● **REQUIRED ACTION**: Among the records that follow, find the line with "Vor der Durchführung" and the line with "- das  konfigurierbare". Set down those lines and all lines between them exactly, without adding anything.
RECORDS TO PROCESS Block Start
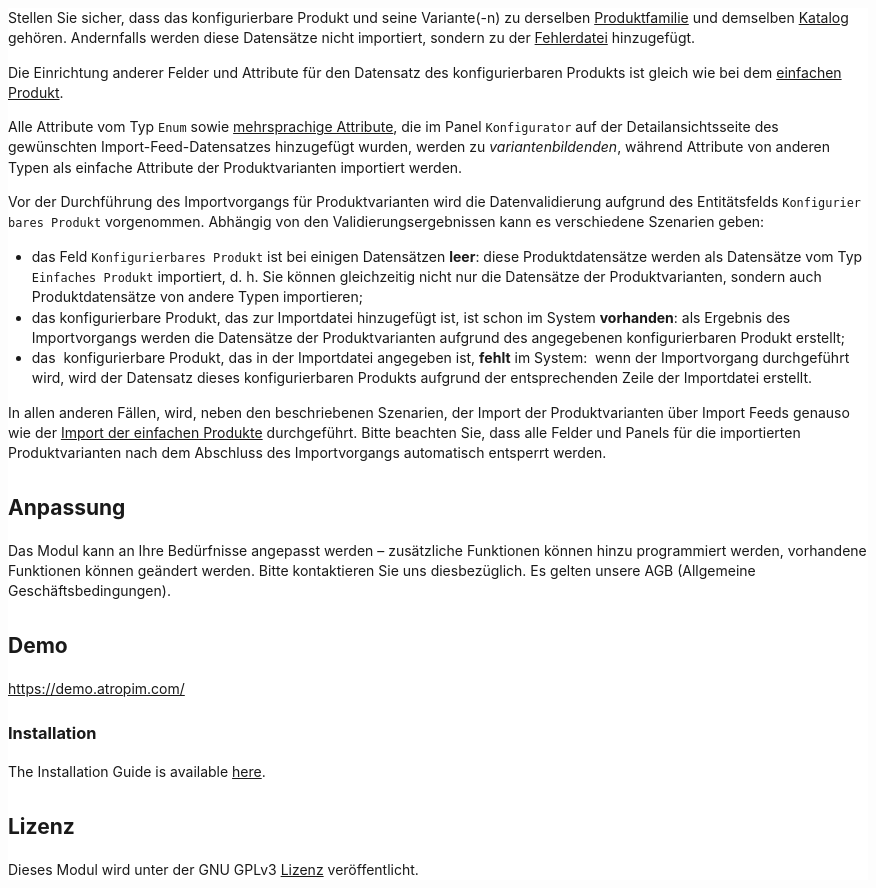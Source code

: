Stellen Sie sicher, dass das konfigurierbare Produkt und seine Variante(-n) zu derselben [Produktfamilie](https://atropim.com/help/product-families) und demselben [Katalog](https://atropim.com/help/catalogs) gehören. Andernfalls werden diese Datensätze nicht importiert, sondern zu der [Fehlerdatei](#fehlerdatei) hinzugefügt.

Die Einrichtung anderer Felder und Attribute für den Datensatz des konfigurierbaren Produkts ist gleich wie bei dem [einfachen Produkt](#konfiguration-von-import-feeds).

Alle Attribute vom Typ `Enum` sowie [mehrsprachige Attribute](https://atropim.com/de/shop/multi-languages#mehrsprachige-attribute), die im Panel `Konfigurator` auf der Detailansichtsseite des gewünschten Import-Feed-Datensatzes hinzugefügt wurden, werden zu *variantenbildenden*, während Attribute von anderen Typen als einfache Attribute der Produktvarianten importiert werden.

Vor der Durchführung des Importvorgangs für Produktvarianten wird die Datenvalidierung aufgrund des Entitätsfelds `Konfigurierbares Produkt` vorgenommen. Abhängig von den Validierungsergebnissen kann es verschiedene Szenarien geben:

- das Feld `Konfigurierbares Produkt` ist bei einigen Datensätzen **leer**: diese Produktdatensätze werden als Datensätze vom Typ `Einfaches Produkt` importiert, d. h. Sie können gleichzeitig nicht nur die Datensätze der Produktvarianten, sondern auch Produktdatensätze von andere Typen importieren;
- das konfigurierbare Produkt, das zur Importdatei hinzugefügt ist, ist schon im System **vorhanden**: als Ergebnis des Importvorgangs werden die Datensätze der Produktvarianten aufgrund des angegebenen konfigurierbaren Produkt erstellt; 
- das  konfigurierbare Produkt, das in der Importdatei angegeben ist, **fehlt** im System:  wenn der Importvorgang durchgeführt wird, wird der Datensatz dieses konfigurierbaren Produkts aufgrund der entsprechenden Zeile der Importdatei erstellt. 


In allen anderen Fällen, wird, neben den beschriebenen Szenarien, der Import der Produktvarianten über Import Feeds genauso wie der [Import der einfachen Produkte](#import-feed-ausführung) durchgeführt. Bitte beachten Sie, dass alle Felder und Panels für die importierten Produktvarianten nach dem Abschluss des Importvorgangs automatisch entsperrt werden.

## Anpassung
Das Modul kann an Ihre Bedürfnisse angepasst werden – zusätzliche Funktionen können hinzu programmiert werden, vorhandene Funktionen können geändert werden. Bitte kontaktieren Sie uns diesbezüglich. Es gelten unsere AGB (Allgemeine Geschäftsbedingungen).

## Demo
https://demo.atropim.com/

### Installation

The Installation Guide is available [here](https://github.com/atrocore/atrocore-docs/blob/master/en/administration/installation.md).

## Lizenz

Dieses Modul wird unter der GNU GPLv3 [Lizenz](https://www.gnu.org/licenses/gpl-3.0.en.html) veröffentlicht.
RECORDS TO PROCESS Block End
● **WRITTEN RESPONSE**:
Vor der Durchführung des Importvorgangs für Produktvarianten wird die Datenvalidierung aufgrund des Entitätsfelds `Konfigurierbares Produkt` vorgenommen. Abhängig von den Validierungsergebnissen kann es verschiedene Szenarien geben:

- das Feld `Konfigurierbares Produkt` ist bei einigen Datensätzen **leer**: diese Produktdatensätze werden als Datensätze vom Typ `Einfaches Produkt` importiert, d. h. Sie können gleichzeitig nicht nur die Datensätze der Produktvarianten, sondern auch Produktdatensätze von andere Typen importieren;
- das konfigurierbare Produkt, das zur Importdatei hinzugefügt ist, ist schon im System **vorhanden**: als Ergebnis des Importvorgangs werden die Datensätze der Produktvarianten aufgrund des angegebenen konfigurierbaren Produkt erstellt; 
- das  konfigurierbare Produkt, das in der Importdatei angegeben ist, **fehlt** im System:  wenn der Importvorgang durchgeführt wird, wird der Datensatz dieses konfigurierbaren Produkts aufgrund der entsprechenden Zeile der Importdatei erstellt. 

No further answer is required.